I’ve been thinking about the name we give our Fourth of July Holiday. Independence Day. Of course it comes from the Declaration of Independence when we decide we could not longer tolerate being a colony of Great Britain. At that point, we weren’t even sure we wanted to be a nation so much as a collection of states who had united for the purpose of fighting against what we perceived as British tyranny. It took a good deal of further argument, and some economic necessities, for us to decide that the thirteen states would indeed unite to form a nation under a federal constitution.  All that is history but it suggests to me how deeply this idea of independence runs in our nation’s sense of identity.

Independence Day

Never mind that independence depended on our seizure of land occupied by the First Nations peoples who were here long before us. Never mind that much of our early economy depended on an unholy acceptance of slavery by both South and North. Never mind that when slavery was threatened and the compromises no longer worked, the fight over the decision of the South to pursue an independent existence and break its union with the North cost the lives of 620,000 men. It seems to me that the “independence” that is etched so deeply in the American character has often taken such an absolute value that we have been willing to kill and commit numerous injustices when they may have been more peaceful and just alternatives.  Even in the case of our revolution, the reality is that it was British incompetence and the challenges of communication over distances that contributed our problems as much as any tyranny. It might be argued that we could have achieved nationhood without war (and not had to fight a follow-up war in 1812).

My problem is not with the idea of “independence” in and of itself.
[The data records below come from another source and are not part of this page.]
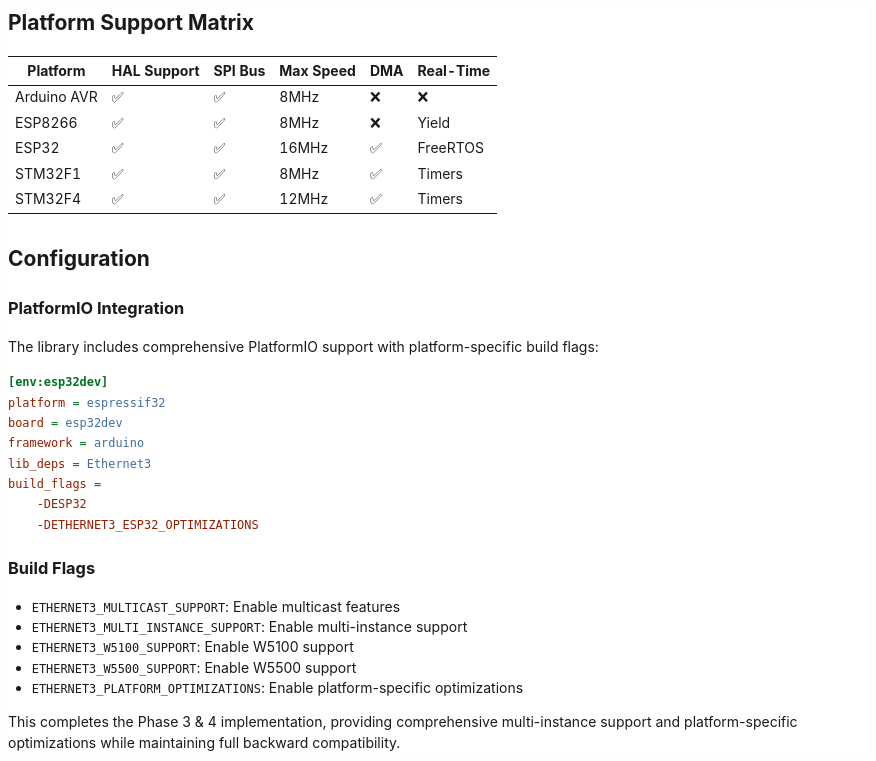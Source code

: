 ## Platform Support Matrix

| Platform | HAL Support | SPI Bus | Max Speed | DMA | Real-Time |
|----------|-------------|---------|-----------|-----|-----------|
| Arduino AVR | ✅ | ✅ | 8MHz | ❌ | ❌ |
| ESP8266 | ✅ | ✅ | 8MHz | ❌ | Yield |
| ESP32 | ✅ | ✅ | 16MHz | ✅ | FreeRTOS |
| STM32F1 | ✅ | ✅ | 8MHz | ✅ | Timers |
| STM32F4 | ✅ | ✅ | 12MHz | ✅ | Timers |

## Configuration

### PlatformIO Integration
The library includes comprehensive PlatformIO support with platform-specific build flags:

```ini
[env:esp32dev]
platform = espressif32
board = esp32dev
framework = arduino
lib_deps = Ethernet3
build_flags = 
    -DESP32
    -DETHERNET3_ESP32_OPTIMIZATIONS
```

### Build Flags
- `ETHERNET3_MULTICAST_SUPPORT`: Enable multicast features
- `ETHERNET3_MULTI_INSTANCE_SUPPORT`: Enable multi-instance support
- `ETHERNET3_W5100_SUPPORT`: Enable W5100 support
- `ETHERNET3_W5500_SUPPORT`: Enable W5500 support
- `ETHERNET3_PLATFORM_OPTIMIZATIONS`: Enable platform-specific optimizations

This completes the Phase 3 & 4 implementation, providing comprehensive multi-instance support and platform-specific optimizations while maintaining full backward compatibility.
It is rather when we make this an absolute value–when we fail to realize the ways we are dependent and interdependent. Independence of thought can be a good thing that leads to creativity, innovation, works of original beauty and insight. Nevertheless, even these things build on knowledge and skill acquired from the generations. And what happens when independence just becomes the stubborn refusal to take counsel and heed the sense of others? What happens when we so harden in our positions that being right matters more than finding some concord?

liberty and justice for all

The truth is, none of us, neither individuals nor nations leads an entirely independent existence. We depend on family, community organizations, the labors of others for so much in our lives. Our very sustenance depends on an environment that is incredibly beautiful, fruitful and yet not invulnerable to our depredations.  We likewise as a nation depend on an economic and trade system that is global. The truer reality is that we are “interdependent”, part of a web of relationships where we mutually sustain each other in families, communities, nationally and internationally. The hubris that denies this reality and glorifies our “independence” as an absolute, an ultimate value, seems to lead to rape of the land, plunder of the weak, and a violent way of life. And despite our use of “under God” language in our Pledge of Allegiance and the trust in God we express on our currency, I fear that this statement of dependence is often mere verbiage when the truth is we conceive ourselves answerable to no one.

So while I want to celebrate the birth of a country I truly love as both beautiful and remarkable in many of its achievements and whose Constitution seems to me a near work of genius, I have to admit that I am ever more uncomfortable with our language of “independence”. I think far more compelling is our expressed passion for “liberty and justice for all.” If today can be a day of renewed dedication to this ideal for ALL of our own people as well as the other peoples of the world, then that is truly cause for celebration!